Afghanistan, le attiviste Pangea in volo verso l'Italia. Una "P" sulla mano per salvarsi

Nella bolgia dell'aeroporto di Kabul, sono state riconosciute grazie alla P disegnata sulla mano: sono 240 le persone che aspettano di lasciare il Paese

Le attiviste e i loro familiari all'aeroporto di Kabul questa mattina

Le attiviste e i loro familiari all'aeroporto di Kabul questa mattina

Kabul, 23 agosto 2021 - Una buona notizia arriva dalla bolgia dell'aeroporto di Kabul, dove la tensione è alle stelle e dove si continuano a imbarcare afghani in fuga dai talebani. Le attiviste di Pangea, la onlus milanese attiva in Afghanistan, la cui sorte aveva destato molta apprensioni dopo la presa del potere dei talebani, sono riuscite a raggiungere l'aeroporto di Kabul con le loro famiglie. Alcune di loro sono già state imbarcate per l'Italia e arriveranno a Roma nelle prossime ore. "Le attiviste di Pangea sono state forti e hanno resistito.
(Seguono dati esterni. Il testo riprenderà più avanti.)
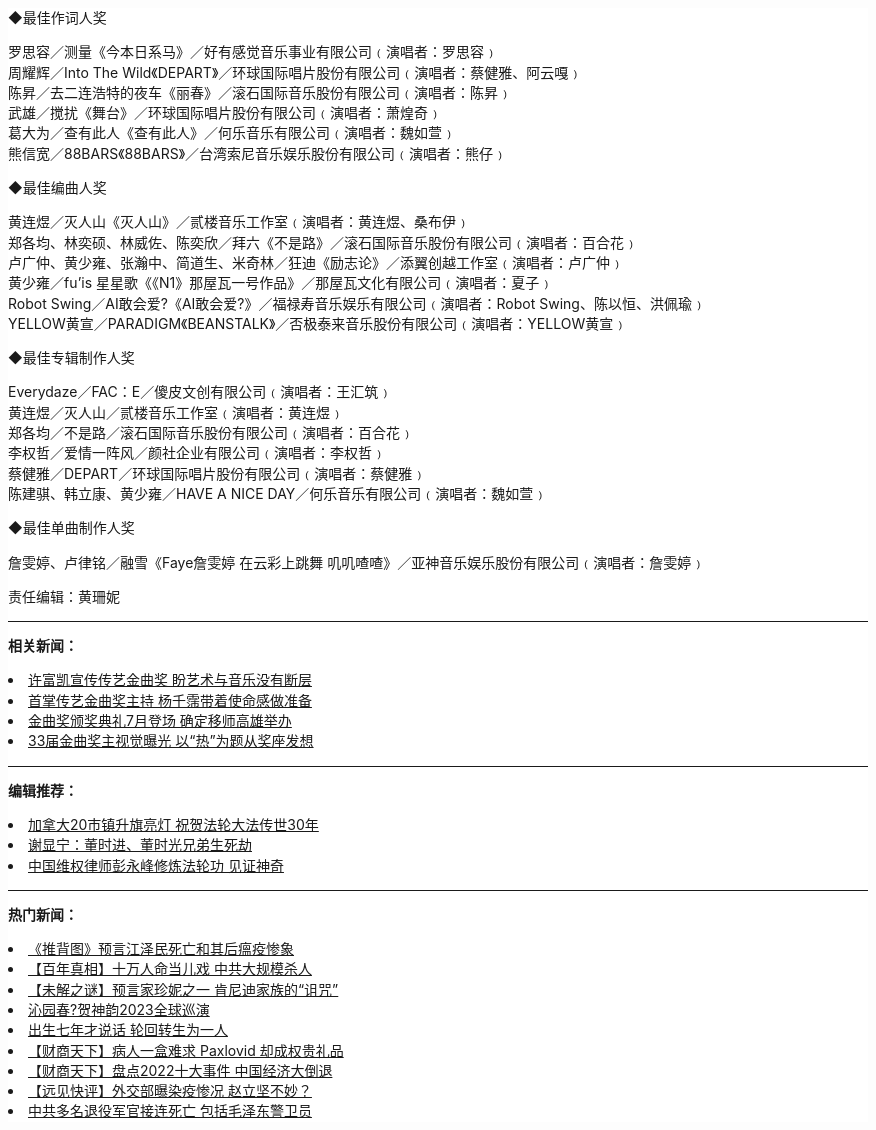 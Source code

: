 <p>◆最佳作词人奖</p>
<p>罗思容／测量《今本日系马》／好有感觉音乐事业有限公司﹙演唱者：罗思容﹚<br />
周耀辉／Into The Wild《DEPART》／环球国际唱片股份有限公司﹙演唱者：蔡健雅、阿云嘎﹚<br />
陈昇／去二连浩特的夜车《丽春》／滚石国际音乐股份有限公司﹙演唱者：陈昇﹚<br />
武雄／搅扰《舞台》／环球国际唱片股份有限公司﹙演唱者：萧煌奇﹚<br />
葛大为／查有此人《查有此人》／何乐音乐有限公司﹙演唱者：魏如萱﹚<br />
熊信宽／88BARS《88BARS》／台湾索尼音乐娱乐股份有限公司﹙演唱者：熊仔﹚</p>
<p>◆最佳编曲人奖</p>
<p>黄连煜／灭人山《灭人山》／贰楼音乐工作室﹙演唱者：黄连煜、桑布伊﹚<br />
郑各均、林奕硕、林威佐、陈奕欣／拜六《不是路》／滚石国际音乐股份有限公司﹙演唱者：百合花﹚<br />
卢广仲、黄少雍、张瀚中、简道生、米奇林／狂迪《励志论》／添翼创越工作室﹙演唱者：卢广仲﹚<br />
黄少雍／fu’is 星星歌《《N1》那屋瓦一号作品》／那屋瓦文化有限公司﹙演唱者：夏子﹚<br />
Robot Swing／AI敢会爱?《AI敢会爱?》／福禄寿音乐娱乐有限公司﹙演唱者：Robot Swing、陈以恒、洪佩瑜﹚<br />
YELLOW黄宣／PARADIGM《BEANSTALK》／否极泰来音乐股份有限公司﹙演唱者：YELLOW黄宣﹚</p>
<p>◆最佳专辑制作人奖</p>
<p>Everydaze／FAC：E／傻皮文创有限公司﹙演唱者：王汇筑﹚<br />
黄连煜／灭人山／贰楼音乐工作室﹙演唱者：黄连煜﹚<br />
郑各均／不是路／滚石国际音乐股份有限公司﹙演唱者：百合花﹚<br />
李权哲／爱情一阵风／颜社企业有限公司﹙演唱者：李权哲﹚<br />
蔡健雅／DEPART／环球国际唱片股份有限公司﹙演唱者：蔡健雅﹚<br />
陈建骐、韩立康、黄少雍／HAVE A NICE DAY／何乐音乐有限公司﹙演唱者：魏如萱﹚</p>
<p>◆最佳单曲制作人奖</p>
<p>詹雯婷、卢律铭／融雪《Faye詹雯婷 在云彩上跳舞 叽叽喳喳》／亚神音乐娱乐股份有限公司﹙演唱者：詹雯婷﹚</p>
<p>责任编辑：黄珊妮</p>
	
<hr>


<strong>相关新闻：</strong>
<li><a href="https://github.com/19920513/djy/blob/master/gb/21/8/24/n13183934.md#1">许富凯宣传传艺金曲奖 盼艺术与音乐没有断层</a></li>
<li><a href="https://github.com/19920513/djy/blob/master/gb/21/9/27/n13262769.md#1">首掌传艺金曲奖主持 杨千霈带着使命感做准备</a></li>
<li><a href="https://github.com/19920513/djy/blob/master/gb/22/5/11/n13732895.md#1">金曲奖颁奖典礼7月登场 确定移师高雄举办</a></li>
<li><a href="https://github.com/19920513/djy/blob/master/gb/22/5/12/n13734323.md#1">33届金曲奖主视觉曝光 以“热”为题从奖座发想</a></li>
<hr>


<strong>编辑推荐：</strong>
<li><a href="https://github.com/19920513/ntdtv/blob/master/gb/2022/05/01/a103414939.md#1" target="_blank">加拿大20市镇升旗亮灯 祝贺法轮大法传世30年</a></li><li><a href="https://github.com/tsiac2612/djy/blob/master/gb/18/11/30/n10882697.md#1" target="_blank">谢显宁：董时进、董时光兄弟生死劫</a></li><li><a href="https://github.com/tsiac2612/djy/blob/master/gb/19/5/10/n11246440.md#1" target="_blank">中国维权律师彭永峰修炼法轮功 见证神奇</a></li>
<hr>

<strong>热门新闻：</strong>
<li><a href="https://github.com/19920513/djy/blob/master/gb/22/12/27/n13893016.md#1">《推背图》预言江泽民死亡和其后瘟疫惨象</a></li>
<li><a href="https://github.com/19920513/djy/blob/master/gb/22/12/23/n13890728.md#1">【百年真相】十万人命当儿戏 中共大规模杀人</a></li>
<li><a href="https://github.com/19920513/djy/blob/master/gb/22/12/26/n13891849.md#1">【未解之谜】预言家珍妮之一 肯尼迪家族的“诅咒”</a></li>
<li><a href="https://github.com/19920513/djy/blob/master/gb/22/12/22/n13889893.md#1">沁园春?贺神韵2023全球巡演</a></li>
<li><a href="https://github.com/19920513/djy/blob/master/gb/22/12/24/n13891107.md#1">出生七年才说话 轮回转生为一人</a></li>
<li><a href="https://github.com/19920513/djy/blob/master/gb/22/12/30/n13895617.md#1">【财商天下】病人一盒难求 Paxlovid 却成权贵礼品</a></li>
<li><a href="https://github.com/19920513/djy/blob/master/gb/22/12/30/n13895368.md#1">【财商天下】盘点2022十大事件 中国经济大倒退</a></li>
<li><a href="https://github.com/19920513/djy/blob/master/gb/22/12/31/n13895840.md#1">【远见快评】外交部曝染疫惨况 赵立坚不妙？</a></li>
<li><a href="https://github.com/19920513/djy/blob/master/gb/22/12/29/n13893987.md#1">中共多名退役军官接连死亡 包括毛泽东警卫员</a></li>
Hanno combattuto come leonesse per entrare in quell'aeroporto. Da questa mattina all'alba le donne di Pangea e loro famiglie sono tutte all'interno dell'aeroporto di Kabul. Alcune sono già state imbarcate! Le abbiamo salvate insieme!", si legge in una storia di Instagram dell'organizzazione. In attesa di raggiungere l'Italia, si apprende dall'organizzazione, ci sono 240 persone tra collaboratrici e loro familiari. 
 
C'era molta apprensione per le donne che hanno collaborato in questo anni con la onlus. "Alcune donne di Pangea sono state picchiate dai talebani. Vedere le foto con i loro lividi è stato straziante. I bambini hanno assistito a scene di violenza inaudita e sono molto spaventati. Da venerdì Pangea lavora senza sosta per aiutare le colleghe di Kabul e le loro famiglie a raggiungere l'aeroporto. Sono stati giorni difficili. Le donne dello staff di Pangea e le loro famiglie sono rimaste intrappolate nella folla per ore, senza acqua, anche con bambini piccolissimi tra le braccia".
 
L'aeroporto, come detto, è nel caos totale. Ma grazie al console italiano Tommaso Claudi, il capitano Alberto Del Basso e il coordinamento del presidente della onlus Luca Lo Presti, le attiviste hanno potuto essere imbarcate. Le donne si sono disegnate una "P"
sul palmo della mano, insieme ai loro familiari, per farsi riconoscere dai carabinieri del Tuscania che le hanno accompagnate al gate dell'aeroporto di Kabul da dove sono partite per Roma, lasciandosi indietro la paura dei talebani che le avevano da giorni nel mirino per il loro impegno da molti anni nella costruzione e nella difesa dei diritti delle donne afghane e le hanno anche picchiate, lasciando dei lividi sui loro corpi.
 
Il presidente dell'organizzazione milanese, Luca Lo Presti, racconta all'AGI l'operazione, con scene epiche come quella del giovane console italiano Tommaso Claudi "in piedi sui container" per avvistare uomini e donne da imbarcare. "L'idea di far disegnare una 'P' sul palmo è venuta a me perche' l'aeroporto è diventato un tritacarne, bisognava far in modo che i nostri venissero riconosciuti dai carabinieri guidati dal capitano Alberto Del Basso, che è andato ben oltre il suo dovere, mostrando un grandissimo cuore. Assieme ai carabinieri c'era un ragazzo afghano del nostro team che li aiutava a identificare le persone".
Si è deciso di portare in Italia anche i cari delle attiviste perché "nei giorni scorsi, dopo che abbiamo messo in luoghi protetti le ragazze, i talebani se la sono presa coi loro parenti, portando via fratelli e bambini, oltre a bruciare le case". Il contatto con le attiviste è stato continuo, anche nei momenti più complicati.
"Un gruppo di 25 donne coi bambini è rimasto chiuso fuori dal gate dalle 3 del mattino fino alle 6 del giorno dopo. Senza cibo né acqua, senza potersi mai sedere, pigiate nella folla, preoccupate per le voci secondo le quali il gate non avrebbe più riaperto. Ci sono stati attimi di grande panico". A quel punto, Luca, la moglie Maria e gli altri di Pangea hanno scelto di sdrammatizzare: "Gli abbiamo promesso che le portiamo al mare perché qui è ancora estate. Compriamo un bikini a tutte e ci andiamo davvero. Faremo un grande tuffo". Il sogno di Lo Presti deve aspettare, prima bisogna salvare ancora altri collaboratori di Pangea, meno esposti delle attiviste sottratte alla vendetta dei talebani.